* About this exercise:
Leave the images out. Give every line below again, precisely.

(Source records)
Segment Open

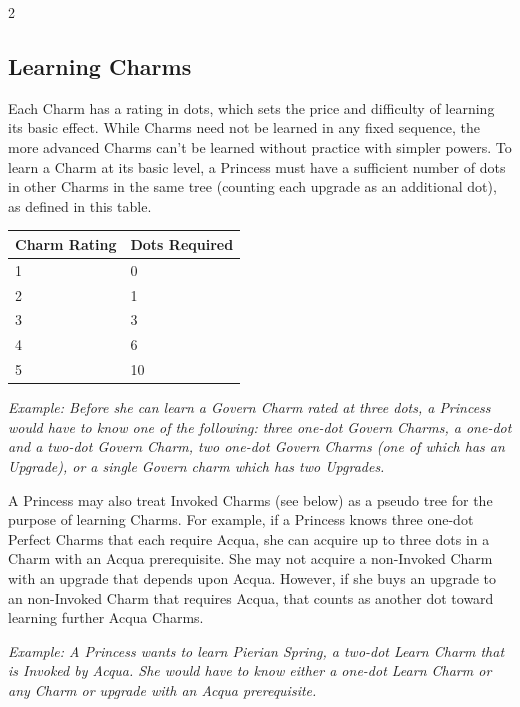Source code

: \begin{multicols}{2}
\subsection*{Learning Charms}

Each Charm has a rating in dots, which sets the price and difficulty of learning its basic effect. While Charms need not be learned in any fixed sequence, the more advanced Charms can't be learned without practice with simpler powers. To learn a Charm at its basic level, a Princess must have a sufficient number of dots in other Charms in the same tree (counting each upgrade as an additional dot), as defined in this table. 

\begin{mybox}

    \begin{tabular}{|l|l|}
        \hline
        Charm Rating & Dots Required \\ \hline
        1            & 0             \\ \hline
        2            & 1             \\ \hline
        3            & 3             \\ \hline
        4            & 6             \\ \hline
        5            & 10            \\
        \hline
    \end{tabular}

\end{mybox}
    
\textit{Example: Before she can learn a Govern Charm rated at three dots, a Princess would have to know one of the following: three one-dot Govern Charms, a one-dot and a two-dot Govern Charm, two one-dot Govern Charms (one of which has an Upgrade), or a single Govern charm which has two Upgrades.}

A Princess may also treat Invoked Charms (see below) as a pseudo tree for the purpose of learning Charms. For example, if a Princess knows three one-dot Perfect Charms that each require Acqua, she can acquire up to three dots in a Charm with an Acqua prerequisite. She may not acquire a non-Invoked Charm with an upgrade that depends upon Acqua. However, if she buys an upgrade to an non-Invoked Charm that requires Acqua, that counts as another dot toward learning further Acqua Charms. 

\textit{Example: A Princess wants to learn Pierian Spring, a two-dot Learn Charm that is Invoked by Acqua. She would have to know either a one-dot Learn Charm or any Charm or upgrade with an Acqua prerequisite.}


\end{multicols}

Segment Closed

* Written response:
Source code

: \begin{multicols}{2}
\subsection*{Learning Charms}

Each Charm has a rating in dots, which sets the price and difficulty of learning its basic effect. While Charms need not be learned in any fixed sequence, the more advanced Charms can't be learned without practice with simpler powers. To learn a Charm at its basic level, a Princess must have a sufficient number of dots in other Charms in the same tree (counting each upgrade as an additional dot), as defined in this table. 

\begin{mybox}

    \begin{tabular}{|l|l|}
        \hline
        Charm Rating & Dots Required \\ \hline
        1            & 0             \\ \hline
        2            & 1             \\ \hline
        3            & 3             \\ \hline
        4            & 6             \\ \hline
        5            & 10            \\
        \hline
    \end{tabular}

\end{mybox}
    
\textit{Example: Before she can learn a Govern Charm rated at three dots, a Princess would have to know one of the following: three one-dot Govern Charms, a one-dot and a two-dot Govern Charm, two one-dot Govern Charms (one of which has an Upgrade), or a single Govern charm which has two Upgrades.}

A Princess may also treat Invoked Charms (see below) as a pseudo tree for the purpose of learning Charms. For example, if a Princess knows three one-dot Perfect Charms that each require Acqua, she can acquire up to three dots in a Charm with an Acqua prerequisite. She may not acquire a non-Invoked Charm with an upgrade that depends upon Acqua. However, if she buys an upgrade to an non-Invoked Charm that requires Acqua, that counts as another dot toward learning further Acqua Charms. 

\textit{Example: A Princess wants to learn Pierian Spring, a two-dot Learn Charm that is Invoked by Acqua. She would have to know either a one-dot Learn Charm or any Charm or upgrade with an Acqua prerequisite.}


\end{multicols}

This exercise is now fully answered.